At a time when Tiffany, Belinda Carlisle and Europe were topping the charts, one band came along and re-affirmed the thinking music aficionado’s faith in popular music. The eighties started promising enough with the emergence of New Wave but several years of cocaine fuelled self indulgence had left the doors wide open for the Milli Vanilli scandal that was just around the corner. “Appetite For Destruction” was the debut album from the Gunners. Unbelievably, the band left arguably their greatest song, ‘November Rain’ off this collection, feeling they already had an abundance of ballads. And despite being over hyped by rock journalists the world over, the band hailed as the new Rolling Stones and next big thing, for once, really did live up to those lofty expectations in a way the Strokes never could.

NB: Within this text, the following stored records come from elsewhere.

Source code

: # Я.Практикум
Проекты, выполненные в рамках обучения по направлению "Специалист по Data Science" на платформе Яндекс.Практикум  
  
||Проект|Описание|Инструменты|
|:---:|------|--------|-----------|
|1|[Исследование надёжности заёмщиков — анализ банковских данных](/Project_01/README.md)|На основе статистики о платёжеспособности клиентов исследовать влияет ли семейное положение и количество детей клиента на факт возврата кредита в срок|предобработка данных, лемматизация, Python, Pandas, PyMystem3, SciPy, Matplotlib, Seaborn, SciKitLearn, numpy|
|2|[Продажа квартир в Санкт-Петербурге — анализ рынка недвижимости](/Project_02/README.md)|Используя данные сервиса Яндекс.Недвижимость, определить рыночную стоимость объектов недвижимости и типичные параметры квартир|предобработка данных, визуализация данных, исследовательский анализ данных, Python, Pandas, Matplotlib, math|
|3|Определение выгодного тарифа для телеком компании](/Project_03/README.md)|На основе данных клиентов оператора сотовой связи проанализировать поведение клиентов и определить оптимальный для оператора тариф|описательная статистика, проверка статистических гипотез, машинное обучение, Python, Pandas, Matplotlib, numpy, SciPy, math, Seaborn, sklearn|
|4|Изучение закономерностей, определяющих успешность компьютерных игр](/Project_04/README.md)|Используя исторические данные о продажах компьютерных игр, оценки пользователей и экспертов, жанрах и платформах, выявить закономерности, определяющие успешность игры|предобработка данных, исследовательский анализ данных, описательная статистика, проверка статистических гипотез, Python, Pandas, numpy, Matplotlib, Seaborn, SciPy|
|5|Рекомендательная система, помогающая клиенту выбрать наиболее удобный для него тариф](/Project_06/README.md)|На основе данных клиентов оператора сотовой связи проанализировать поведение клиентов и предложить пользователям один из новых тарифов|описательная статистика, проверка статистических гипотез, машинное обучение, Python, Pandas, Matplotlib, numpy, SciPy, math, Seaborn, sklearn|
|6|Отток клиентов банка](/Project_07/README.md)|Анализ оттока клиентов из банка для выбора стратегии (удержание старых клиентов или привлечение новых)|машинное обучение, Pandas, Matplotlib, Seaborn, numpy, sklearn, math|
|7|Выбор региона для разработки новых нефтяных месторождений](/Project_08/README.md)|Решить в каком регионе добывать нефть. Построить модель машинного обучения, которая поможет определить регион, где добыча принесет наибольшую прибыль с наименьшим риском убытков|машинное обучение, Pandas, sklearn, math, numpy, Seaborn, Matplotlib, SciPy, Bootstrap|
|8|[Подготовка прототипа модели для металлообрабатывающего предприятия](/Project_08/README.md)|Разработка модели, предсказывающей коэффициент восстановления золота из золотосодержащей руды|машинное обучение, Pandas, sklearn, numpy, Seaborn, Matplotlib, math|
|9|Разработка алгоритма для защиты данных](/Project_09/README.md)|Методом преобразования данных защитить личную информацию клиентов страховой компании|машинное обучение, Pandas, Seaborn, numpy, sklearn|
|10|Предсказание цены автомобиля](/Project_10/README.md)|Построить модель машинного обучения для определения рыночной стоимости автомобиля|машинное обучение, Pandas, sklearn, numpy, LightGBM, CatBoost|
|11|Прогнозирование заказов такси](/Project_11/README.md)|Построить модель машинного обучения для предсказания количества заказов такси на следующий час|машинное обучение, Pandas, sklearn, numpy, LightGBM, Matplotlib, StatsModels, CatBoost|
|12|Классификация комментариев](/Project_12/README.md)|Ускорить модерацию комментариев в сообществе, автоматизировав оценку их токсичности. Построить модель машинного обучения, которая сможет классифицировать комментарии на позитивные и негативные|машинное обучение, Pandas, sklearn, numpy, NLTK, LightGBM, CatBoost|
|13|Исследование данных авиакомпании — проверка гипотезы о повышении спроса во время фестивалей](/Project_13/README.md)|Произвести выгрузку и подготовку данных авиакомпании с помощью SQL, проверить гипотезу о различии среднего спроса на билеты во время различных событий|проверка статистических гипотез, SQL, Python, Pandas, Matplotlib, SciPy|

Twenty eight million sales later and the rest, as they say, is history. What made this album special was that these songs were all road tested on the Los Angeles club circuit for many months before being committed to tape.
Before the drugs, debauchery and private jets got hold, Axel, Slash (who mainly wrote “Rocket Queen”), Duff (who wrote most of ‘It’s So Easy’) and Izzy (“Think About You” which is a song inspired by his use of heroin) were all writing great songs and were unarguably some of the most incredible musicians in the rock/metal genre of the era. You only have to compare how incredible spin off band, Velvet Revolver sounded, compared to Axel and some random session musicians on the bloated and frankly embarrassing ‘Chinese Democracy’. As you would expect, some of these songs were inspired by encounters with groupies, notably “My Michelle”. Occasionally, the lyrics break away from the sex and drugs theme, Axel got the idea for “Welcome To The Jungle” when he picked up a crazy hitchhiker on his way to LA from his small town home in Indiana. The song is notable for the UK release, which contained an ACDC cover of “Whole Lotta Rosie” on the b-side. The irony of Axel drawing inspiration from mental illness would not be lost in the future when a diet of drugs and alcohol would result in some bizarre behavior and god-awful music, an album of covers, “The Spagetti Incident” being the pinnacle of subsequent career low points.
If one song is the centerpiece of this album, it is “Paradise City” written mainly by Slash in the back of a van, the original Eric Cartman-like lyric, sadly left on the cutting room floor, “where the girls are fat and they have got great titties”. A curious footnote in this album’s legacy was that the original cover featuring robot rapists was consigned to the scrap-heap after the band’s label Geffen were forced to take it off the market. All great albums generally have one sing-a-long anthem, on this album being “Sweet Child of Mine”, which went to number one virtually everywhere on planet earth. This song was inspired by Slash’s then girlfriend, Erin and in Slash’s autobiograghy he confesses the famous riff at the start was intended as a musical joke, only the rest of the band loved it and insisted it be included in the final version.